- Introduction
1.1 Motion Control
1.2 Real-Time Ethernet
1.3 EtherCAT - Introduction to EtherCAT Principles
2.1 Real-time
2.2 Port Management
2.3 EtherCAT Network Topology
2.4 EtherCAT Network Protocol Stack
2.5 EtherCAT Data Frame Format
2.6 EtherCAT Device Addressing Mode
2.7 Distributed
Clock 2.8 Application Layer
2.9 Device Profile )
2.10 Master station design
2.11 Slave station design - Application Layer
3.1
3.2 EtherCAT Slave Implementation (slave implementation) - Application example
4.1 Master station operating system (RTAI)
4.2 Master station EtherCAT program (IGH)
4.3 Master station application development (LinuxCNC)
4.4 ET1200
4.5 Slave station program design
4.6 Experimental test - Tools
5.1 TwinCAT
5.2 LinuxCNC
5.3 Open Source EtherCAT Master - Introduction
1.1 Motion Control The motion
control system deals with the movement on one or more coordinates in the mechanical system and the coordination between movements to achieve precise position control, speed and acceleration control, torque and force control, etc.
Single-axis motion control systems can be divided into open-loop, semi-closed-loop and closed-loop servo systems.
Multi-axis motion control system can be divided into point control, continuous trajectory control and synchronous control.
A typical motion control system, from a structural point of view, includes several parts such as the host computer control window, motion controller, drive, motor, and measurement feedback system: 1.2 Real-time Ethernet Real-time Ethernet (RTE, Real Time Ethernet) is
a
conventional An extension of Ethernet technology to meet the real-time data communication requirements in the field of industrial control. At present, there are many kinds of real-time industrial Ethernet protocols in the world. According to different real-time and cost requirements, different principles can be roughly divided into the following three categories: (1)
Industrial Ethernet based on TCP/IP still uses TCP /IP protocol stack, through the reasonable control of the upper layer to solve the uncertain factors in the communication process. This method has a higher transmission rate, is suitable for a large amount of data communication, and is more suitable for applications as gateways and switching devices, but cannot achieve good real-time performance. Commonly used communication control methods are: reasonable scheduling, reducing the probability of conflict; defining the priority of frame data, assigning the highest priority to real-time data; using switched Ethernet, etc. Typical protocols using this method include Modbus/TCP and Ethernet/IP.
(2) Industrial Ethernet based on Ethernet still uses standard, unmodified Ethernet communication hardware, but does not use TCP/IP to transmit data. It uses specific telegrams for transmission. The TCP/IP protocol stack can use the time control layer to distribute certain time slices to utilize network resources. Such protocols mainly include Ethernet Powerlink, EPA C Ethernet for Plant Automation ), PROFINET IRT, etc. In this way, better real-time performance can be achieved.
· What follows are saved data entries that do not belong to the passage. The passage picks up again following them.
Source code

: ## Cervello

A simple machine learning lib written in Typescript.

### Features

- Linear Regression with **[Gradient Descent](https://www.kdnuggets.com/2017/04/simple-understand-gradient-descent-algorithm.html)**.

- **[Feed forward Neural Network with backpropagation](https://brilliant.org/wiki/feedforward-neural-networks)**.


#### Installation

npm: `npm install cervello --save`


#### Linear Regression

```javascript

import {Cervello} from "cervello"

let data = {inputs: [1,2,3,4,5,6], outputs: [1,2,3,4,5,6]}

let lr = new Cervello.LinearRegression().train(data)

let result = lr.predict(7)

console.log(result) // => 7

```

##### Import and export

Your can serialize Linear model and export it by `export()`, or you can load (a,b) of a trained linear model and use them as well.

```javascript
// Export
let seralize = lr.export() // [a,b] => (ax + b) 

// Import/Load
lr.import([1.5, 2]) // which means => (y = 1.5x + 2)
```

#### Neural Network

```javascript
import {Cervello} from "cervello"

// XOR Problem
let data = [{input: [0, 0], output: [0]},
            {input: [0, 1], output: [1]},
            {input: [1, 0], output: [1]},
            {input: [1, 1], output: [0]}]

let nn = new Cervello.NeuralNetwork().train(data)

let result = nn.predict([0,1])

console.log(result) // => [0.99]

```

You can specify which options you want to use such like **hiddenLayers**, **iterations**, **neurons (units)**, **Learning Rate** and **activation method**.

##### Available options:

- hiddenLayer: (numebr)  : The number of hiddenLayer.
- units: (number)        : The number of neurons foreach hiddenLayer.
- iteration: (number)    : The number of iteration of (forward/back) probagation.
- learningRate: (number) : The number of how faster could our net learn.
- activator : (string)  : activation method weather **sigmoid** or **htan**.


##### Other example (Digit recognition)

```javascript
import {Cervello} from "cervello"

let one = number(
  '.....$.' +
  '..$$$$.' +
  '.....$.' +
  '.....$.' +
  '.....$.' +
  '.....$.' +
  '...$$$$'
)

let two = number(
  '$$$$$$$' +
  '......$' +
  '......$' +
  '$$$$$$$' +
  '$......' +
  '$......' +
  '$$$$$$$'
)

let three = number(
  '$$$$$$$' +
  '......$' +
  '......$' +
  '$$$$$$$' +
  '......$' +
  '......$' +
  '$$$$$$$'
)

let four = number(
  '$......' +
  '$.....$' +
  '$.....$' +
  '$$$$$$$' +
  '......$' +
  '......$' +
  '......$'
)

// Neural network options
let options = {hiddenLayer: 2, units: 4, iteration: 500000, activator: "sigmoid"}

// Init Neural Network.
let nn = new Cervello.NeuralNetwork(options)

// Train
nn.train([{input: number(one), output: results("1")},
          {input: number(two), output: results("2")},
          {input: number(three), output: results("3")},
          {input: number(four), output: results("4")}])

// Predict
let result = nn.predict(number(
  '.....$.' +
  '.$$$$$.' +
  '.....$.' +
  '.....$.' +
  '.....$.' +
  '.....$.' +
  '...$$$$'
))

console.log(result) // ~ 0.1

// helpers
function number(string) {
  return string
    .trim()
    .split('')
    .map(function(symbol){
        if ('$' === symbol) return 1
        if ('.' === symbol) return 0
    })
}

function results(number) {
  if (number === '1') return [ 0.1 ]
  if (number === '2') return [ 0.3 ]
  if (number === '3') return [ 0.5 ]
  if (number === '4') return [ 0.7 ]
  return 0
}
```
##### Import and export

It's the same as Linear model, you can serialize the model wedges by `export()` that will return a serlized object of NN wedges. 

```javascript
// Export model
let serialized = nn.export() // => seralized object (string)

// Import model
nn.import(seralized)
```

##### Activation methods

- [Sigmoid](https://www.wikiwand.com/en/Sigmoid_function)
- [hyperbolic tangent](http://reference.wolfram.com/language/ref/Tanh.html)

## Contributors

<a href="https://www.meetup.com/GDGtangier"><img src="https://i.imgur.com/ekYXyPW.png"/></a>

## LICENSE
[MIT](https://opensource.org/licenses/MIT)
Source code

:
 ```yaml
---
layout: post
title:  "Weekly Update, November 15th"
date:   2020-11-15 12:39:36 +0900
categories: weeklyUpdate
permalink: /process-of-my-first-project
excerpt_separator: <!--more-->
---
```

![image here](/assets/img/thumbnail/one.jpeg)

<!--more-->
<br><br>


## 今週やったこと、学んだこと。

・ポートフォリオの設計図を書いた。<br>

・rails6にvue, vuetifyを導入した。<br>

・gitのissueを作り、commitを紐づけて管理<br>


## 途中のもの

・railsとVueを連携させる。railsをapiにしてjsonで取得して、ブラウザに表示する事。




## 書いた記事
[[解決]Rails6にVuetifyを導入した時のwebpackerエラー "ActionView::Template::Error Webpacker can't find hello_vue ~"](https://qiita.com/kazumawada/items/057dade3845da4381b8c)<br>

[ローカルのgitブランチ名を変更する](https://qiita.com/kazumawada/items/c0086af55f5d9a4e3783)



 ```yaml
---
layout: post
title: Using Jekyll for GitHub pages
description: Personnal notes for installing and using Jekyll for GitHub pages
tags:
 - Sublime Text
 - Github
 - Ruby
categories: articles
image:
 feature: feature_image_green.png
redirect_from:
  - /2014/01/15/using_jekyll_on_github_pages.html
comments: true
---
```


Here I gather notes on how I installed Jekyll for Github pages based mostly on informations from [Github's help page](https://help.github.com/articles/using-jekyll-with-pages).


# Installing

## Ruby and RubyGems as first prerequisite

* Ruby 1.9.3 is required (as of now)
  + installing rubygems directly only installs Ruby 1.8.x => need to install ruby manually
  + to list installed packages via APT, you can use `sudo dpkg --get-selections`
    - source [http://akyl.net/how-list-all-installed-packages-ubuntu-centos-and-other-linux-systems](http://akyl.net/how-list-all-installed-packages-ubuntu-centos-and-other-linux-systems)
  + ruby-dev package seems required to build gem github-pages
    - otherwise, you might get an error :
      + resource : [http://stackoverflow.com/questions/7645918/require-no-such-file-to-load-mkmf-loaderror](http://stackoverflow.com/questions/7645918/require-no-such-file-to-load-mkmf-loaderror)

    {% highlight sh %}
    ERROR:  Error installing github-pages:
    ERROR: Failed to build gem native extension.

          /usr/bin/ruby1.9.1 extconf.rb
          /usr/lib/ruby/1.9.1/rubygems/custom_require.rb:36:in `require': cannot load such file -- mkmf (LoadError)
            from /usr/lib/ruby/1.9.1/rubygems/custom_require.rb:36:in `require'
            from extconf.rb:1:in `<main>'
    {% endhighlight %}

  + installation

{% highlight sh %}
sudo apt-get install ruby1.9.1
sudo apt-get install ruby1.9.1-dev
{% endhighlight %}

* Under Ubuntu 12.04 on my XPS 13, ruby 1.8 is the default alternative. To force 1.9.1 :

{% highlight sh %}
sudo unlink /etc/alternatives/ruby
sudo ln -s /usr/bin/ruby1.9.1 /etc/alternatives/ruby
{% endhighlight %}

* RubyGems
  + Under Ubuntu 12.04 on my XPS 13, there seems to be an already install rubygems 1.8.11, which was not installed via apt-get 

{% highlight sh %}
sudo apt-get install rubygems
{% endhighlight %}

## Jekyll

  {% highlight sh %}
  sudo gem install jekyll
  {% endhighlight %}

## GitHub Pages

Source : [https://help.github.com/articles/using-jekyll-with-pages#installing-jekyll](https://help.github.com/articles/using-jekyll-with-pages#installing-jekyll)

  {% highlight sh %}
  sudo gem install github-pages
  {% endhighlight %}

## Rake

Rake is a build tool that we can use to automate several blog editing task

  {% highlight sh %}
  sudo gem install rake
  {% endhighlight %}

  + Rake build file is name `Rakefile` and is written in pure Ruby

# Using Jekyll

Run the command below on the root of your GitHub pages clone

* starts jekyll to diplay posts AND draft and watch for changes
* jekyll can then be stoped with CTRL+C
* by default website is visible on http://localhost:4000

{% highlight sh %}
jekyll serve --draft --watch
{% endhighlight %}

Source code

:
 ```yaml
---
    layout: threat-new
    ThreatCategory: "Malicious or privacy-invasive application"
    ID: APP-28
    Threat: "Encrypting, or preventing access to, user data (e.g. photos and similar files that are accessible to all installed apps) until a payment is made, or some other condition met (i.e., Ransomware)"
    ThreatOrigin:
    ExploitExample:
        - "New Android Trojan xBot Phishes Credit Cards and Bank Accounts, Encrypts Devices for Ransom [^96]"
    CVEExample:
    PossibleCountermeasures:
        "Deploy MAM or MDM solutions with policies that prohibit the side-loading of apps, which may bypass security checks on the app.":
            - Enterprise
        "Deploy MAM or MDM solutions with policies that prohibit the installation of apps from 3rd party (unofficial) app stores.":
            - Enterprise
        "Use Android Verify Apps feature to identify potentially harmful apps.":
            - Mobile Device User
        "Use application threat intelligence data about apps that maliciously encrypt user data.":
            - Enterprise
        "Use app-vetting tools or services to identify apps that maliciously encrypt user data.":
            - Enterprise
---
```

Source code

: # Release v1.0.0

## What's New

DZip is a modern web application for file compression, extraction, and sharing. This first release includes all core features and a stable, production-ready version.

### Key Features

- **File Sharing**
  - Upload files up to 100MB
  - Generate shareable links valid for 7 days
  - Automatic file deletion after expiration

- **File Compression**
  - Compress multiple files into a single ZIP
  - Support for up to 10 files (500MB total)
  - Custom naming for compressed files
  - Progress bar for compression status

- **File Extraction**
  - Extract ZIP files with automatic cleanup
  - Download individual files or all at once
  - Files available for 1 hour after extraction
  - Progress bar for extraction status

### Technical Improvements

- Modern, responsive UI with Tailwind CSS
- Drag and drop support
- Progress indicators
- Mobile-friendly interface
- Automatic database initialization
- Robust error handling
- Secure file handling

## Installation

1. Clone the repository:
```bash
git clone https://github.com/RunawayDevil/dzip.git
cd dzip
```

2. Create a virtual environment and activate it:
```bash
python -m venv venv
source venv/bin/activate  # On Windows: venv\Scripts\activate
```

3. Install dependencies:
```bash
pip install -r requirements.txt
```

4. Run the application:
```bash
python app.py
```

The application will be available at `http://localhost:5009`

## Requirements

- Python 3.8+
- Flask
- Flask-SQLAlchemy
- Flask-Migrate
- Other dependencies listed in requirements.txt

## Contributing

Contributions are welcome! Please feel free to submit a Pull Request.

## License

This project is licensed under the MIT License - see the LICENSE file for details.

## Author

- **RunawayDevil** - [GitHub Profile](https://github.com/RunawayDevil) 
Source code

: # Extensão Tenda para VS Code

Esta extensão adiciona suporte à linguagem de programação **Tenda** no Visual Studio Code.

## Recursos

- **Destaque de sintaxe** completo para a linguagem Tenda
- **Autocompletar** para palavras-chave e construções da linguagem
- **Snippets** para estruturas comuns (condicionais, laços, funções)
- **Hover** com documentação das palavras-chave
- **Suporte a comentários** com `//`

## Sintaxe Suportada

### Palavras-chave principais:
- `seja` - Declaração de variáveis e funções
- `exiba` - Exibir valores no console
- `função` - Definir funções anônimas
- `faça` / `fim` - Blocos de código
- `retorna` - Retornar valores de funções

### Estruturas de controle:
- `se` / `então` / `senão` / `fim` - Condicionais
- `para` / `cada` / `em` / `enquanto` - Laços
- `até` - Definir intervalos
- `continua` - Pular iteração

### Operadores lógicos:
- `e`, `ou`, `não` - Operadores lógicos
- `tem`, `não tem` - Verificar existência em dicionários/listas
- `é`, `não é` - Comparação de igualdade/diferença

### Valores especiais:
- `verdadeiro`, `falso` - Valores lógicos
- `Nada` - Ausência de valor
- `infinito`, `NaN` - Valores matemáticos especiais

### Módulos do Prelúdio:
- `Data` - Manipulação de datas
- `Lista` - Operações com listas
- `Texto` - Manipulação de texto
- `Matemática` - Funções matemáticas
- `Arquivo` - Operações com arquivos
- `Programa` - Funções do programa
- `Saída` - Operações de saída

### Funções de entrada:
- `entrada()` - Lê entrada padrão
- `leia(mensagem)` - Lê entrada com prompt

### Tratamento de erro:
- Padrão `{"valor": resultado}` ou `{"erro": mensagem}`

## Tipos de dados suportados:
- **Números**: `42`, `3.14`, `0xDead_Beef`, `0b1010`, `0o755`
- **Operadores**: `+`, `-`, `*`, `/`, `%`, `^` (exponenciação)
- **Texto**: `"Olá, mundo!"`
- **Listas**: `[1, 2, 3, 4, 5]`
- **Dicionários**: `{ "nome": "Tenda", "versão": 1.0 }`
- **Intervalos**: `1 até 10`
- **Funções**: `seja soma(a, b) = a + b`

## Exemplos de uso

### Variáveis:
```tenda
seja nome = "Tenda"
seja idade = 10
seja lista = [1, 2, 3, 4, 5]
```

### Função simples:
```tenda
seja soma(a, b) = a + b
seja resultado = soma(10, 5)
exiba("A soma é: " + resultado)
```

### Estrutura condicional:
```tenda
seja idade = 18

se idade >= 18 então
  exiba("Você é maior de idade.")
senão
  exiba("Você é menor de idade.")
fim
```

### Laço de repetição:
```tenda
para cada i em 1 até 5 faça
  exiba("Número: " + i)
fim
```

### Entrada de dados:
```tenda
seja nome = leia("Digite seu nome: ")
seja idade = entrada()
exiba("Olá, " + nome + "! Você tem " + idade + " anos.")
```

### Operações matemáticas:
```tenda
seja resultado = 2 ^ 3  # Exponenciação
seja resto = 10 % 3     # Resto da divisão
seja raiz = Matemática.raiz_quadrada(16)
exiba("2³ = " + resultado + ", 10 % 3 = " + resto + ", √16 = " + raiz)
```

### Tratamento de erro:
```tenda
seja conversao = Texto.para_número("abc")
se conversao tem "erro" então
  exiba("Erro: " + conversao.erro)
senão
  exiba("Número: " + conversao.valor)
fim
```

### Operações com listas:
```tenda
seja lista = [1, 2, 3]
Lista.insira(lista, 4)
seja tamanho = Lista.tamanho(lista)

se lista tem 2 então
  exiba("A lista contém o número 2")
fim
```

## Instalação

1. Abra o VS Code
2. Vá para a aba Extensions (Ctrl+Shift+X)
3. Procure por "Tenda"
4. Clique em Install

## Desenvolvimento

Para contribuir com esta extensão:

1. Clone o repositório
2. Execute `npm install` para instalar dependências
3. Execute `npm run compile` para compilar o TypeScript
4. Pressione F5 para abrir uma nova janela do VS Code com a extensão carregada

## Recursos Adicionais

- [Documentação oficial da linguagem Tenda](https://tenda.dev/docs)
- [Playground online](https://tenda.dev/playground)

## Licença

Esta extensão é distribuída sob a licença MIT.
(3) The industrial Ethernet realized by modifying the Ethernet protocol realizes the hard real-time response time less than lms, and the slave station uses specific hardware to realize it. The communication in the real-time channel is controlled by the real-time MAC, which fundamentally avoids conflicts between messages. Non-real-time data can still be communicated in the channel according to the original protocol. Typical protocols include Beckhoff's EtherCAT, Siemens' PROFINET IRT, etc.
1.3 EtherCAT
The EtherCAT real-time Ethernet technology developed by German BECKHOFF Automation Company in 2003 broke through the system limitations of other Ethernet solutions: through this technology, there is no need to accept Ethernet data packets, decode them, and then copy the process data to each equipment.
- The principle of EtherCAT introduces that
the EtherCAT slave device reads the corresponding data message when the message passes through its node, and the input data is also inserted into the message when the message passes through. The time delay of the whole process message is only a few nanoseconds, and the real-time performance is greatly improved
As an industrial Ethernet bus, EtherCAT takes full advantage of the full-duplex feature of Ethernet. Using the master-slave communication mode, the master station sends a message to the slave station, and the slave station reads data from it or inserts data into the slave station.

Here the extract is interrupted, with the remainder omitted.